─── Available data ───
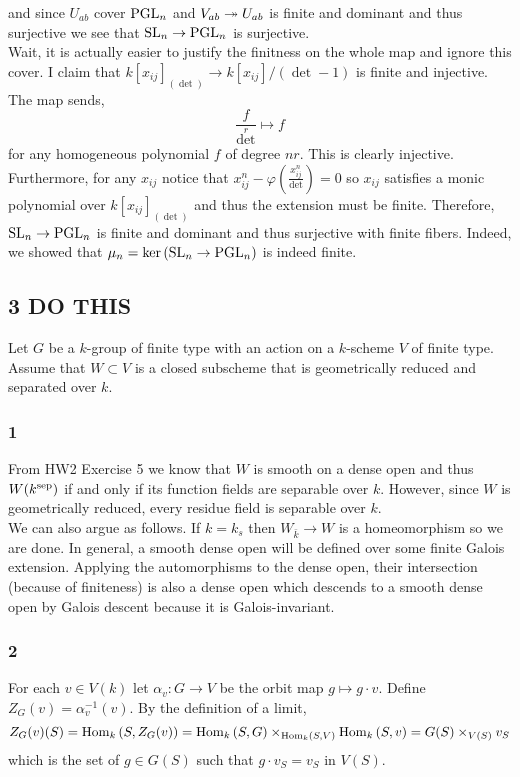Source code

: \documentclass[12pt]{article}
\begin{document}
and since $U_{ab}$ cover $\mathrm{PGL}_n$ and $V_{ab} \twoheadrightarrow U_{ab}$ is finite and dominant and thus surjective we see that $\mathrm{SL}_n \to \mathrm{PGL}_n$ is surjective. 
\bigskip\\
Wait, it is actually easier to justify the finitness on the whole map and ignore this cover. I claim that $k[x_{ij}]_{(\det)} \to k[x_{ij}]/(\det - 1)$ is finite and injective. The map sends,
\[ \frac{f}{\det^r} \mapsto f \]
for any homogeneous polynomial $f$ of degree $nr$. This is clearly injective. Furthermore, for any $x_{ij}$ notice that $x_{ij}^n - \varphi(\frac{x_{ij}^n}{\det}) = 0$ so $x_{ij}$ satisfies a monic polynomial over $k[x_{ij}]_{(\det)}$ and thus the extension must be finite. Therefore, $\mathrm{SL}_n \to \mathrm{PGL}_n$ is finite and dominant and thus surjective with finite fibers. Indeed, we showed that $\mu_n = \ker{(\mathrm{SL}_n \to \mathrm{PGL}_n)}$ is indeed finite.

\subsection{3 DO THIS}

Let $G$ be a $k$-group of finite type with an action on a $k$-scheme $V$ of finite type. Assume that $W \subset V$ is a closed subscheme that is geometrically reduced and separated over $k$.

\subsubsection{1}

From HW2 Exercise 5 we know that $W$ is smooth on a dense open and thus $W(k^{\mathrm{sep}})$ if and only if its function fields are separable over $k$. However, since $W$ is geometrically reduced, every residue field is separable over $k$.
\bigskip\\
We can also argue as follows. If $k = k_s$ then $W_{\bar{k}} \to W$ is a homeomorphism so we are done. In general, a smooth dense open will be defined over some finite Galois extension. Applying the automorphisms to the dense open, their intersection (because of finiteness) is also a dense open which descends to a smooth dense open by Galois descent because it is Galois-invariant. 

\subsubsection{2}

For each $v \in V(k)$ let $\alpha_v : G \to V$ be the orbit map $g \mapsto g \cdot v$. Define $Z_G(v) = \alpha_v^{-1}(v)$. By the definition of a limit,
\[ Z_G(v)(S) = \mathrm{Hom}_{k} \left( S, Z_G(v) \right) = \mathrm{Hom}_{k} \left( S, G \right) \times_{\mathrm{Hom}_{k} \left( S, V \right)} \mathrm{Hom}_{k} \left( S, v \right) = G(S) \times_{V(S)} v_S \]
which is the set of $g \in G(S)$ such that $g \cdot v_S = v_S$ in $V(S)$.
\end{document}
───
** Exercise objective **
You are asked to reproduce each line above exactly, but to exclude the pictures.

** Problem solution **
Source code

: \documentclass[12pt]{article}
\begin{document}
and since $U_{ab}$ cover $\mathrm{PGL}_n$ and $V_{ab} \twoheadrightarrow U_{ab}$ is finite and dominant and thus surjective we see that $\mathrm{SL}_n \to \mathrm{PGL}_n$ is surjective. 
\bigskip\\
Wait, it is actually easier to justify the finitness on the whole map and ignore this cover. I claim that $k[x_{ij}]_{(\det)} \to k[x_{ij}]/(\det - 1)$ is finite and injective. The map sends,
\[ \frac{f}{\det^r} \mapsto f \]
for any homogeneous polynomial $f$ of degree $nr$. This is clearly injective. Furthermore, for any $x_{ij}$ notice that $x_{ij}^n - \varphi(\frac{x_{ij}^n}{\det}) = 0$ so $x_{ij}$ satisfies a monic polynomial over $k[x_{ij}]_{(\det)}$ and thus the extension must be finite. Therefore, $\mathrm{SL}_n \to \mathrm{PGL}_n$ is finite and dominant and thus surjective with finite fibers. Indeed, we showed that $\mu_n = \ker{(\mathrm{SL}_n \to \mathrm{PGL}_n)}$ is indeed finite.

\subsection{3 DO THIS}

Let $G$ be a $k$-group of finite type with an action on a $k$-scheme $V$ of finite type. Assume that $W \subset V$ is a closed subscheme that is geometrically reduced and separated over $k$.

\subsubsection{1}

From HW2 Exercise 5 we know that $W$ is smooth on a dense open and thus $W(k^{\mathrm{sep}})$ if and only if its function fields are separable over $k$. However, since $W$ is geometrically reduced, every residue field is separable over $k$.
\bigskip\\
We can also argue as follows. If $k = k_s$ then $W_{\bar{k}} \to W$ is a homeomorphism so we are done. In general, a smooth dense open will be defined over some finite Galois extension. Applying the automorphisms to the dense open, their intersection (because of finiteness) is also a dense open which descends to a smooth dense open by Galois descent because it is Galois-invariant. 

\subsubsection{2}

For each $v \in V(k)$ let $\alpha_v : G \to V$ be the orbit map $g \mapsto g \cdot v$. Define $Z_G(v) = \alpha_v^{-1}(v)$. By the definition of a limit,
\[ Z_G(v)(S) = \mathrm{Hom}_{k} \left( S, Z_G(v) \right) = \mathrm{Hom}_{k} \left( S, G \right) \times_{\mathrm{Hom}_{k} \left( S, V \right)} \mathrm{Hom}_{k} \left( S, v \right) = G(S) \times_{V(S)} v_S \]
which is the set of $g \in G(S)$ such that $g \cdot v_S = v_S$ in $V(S)$.
\end{document}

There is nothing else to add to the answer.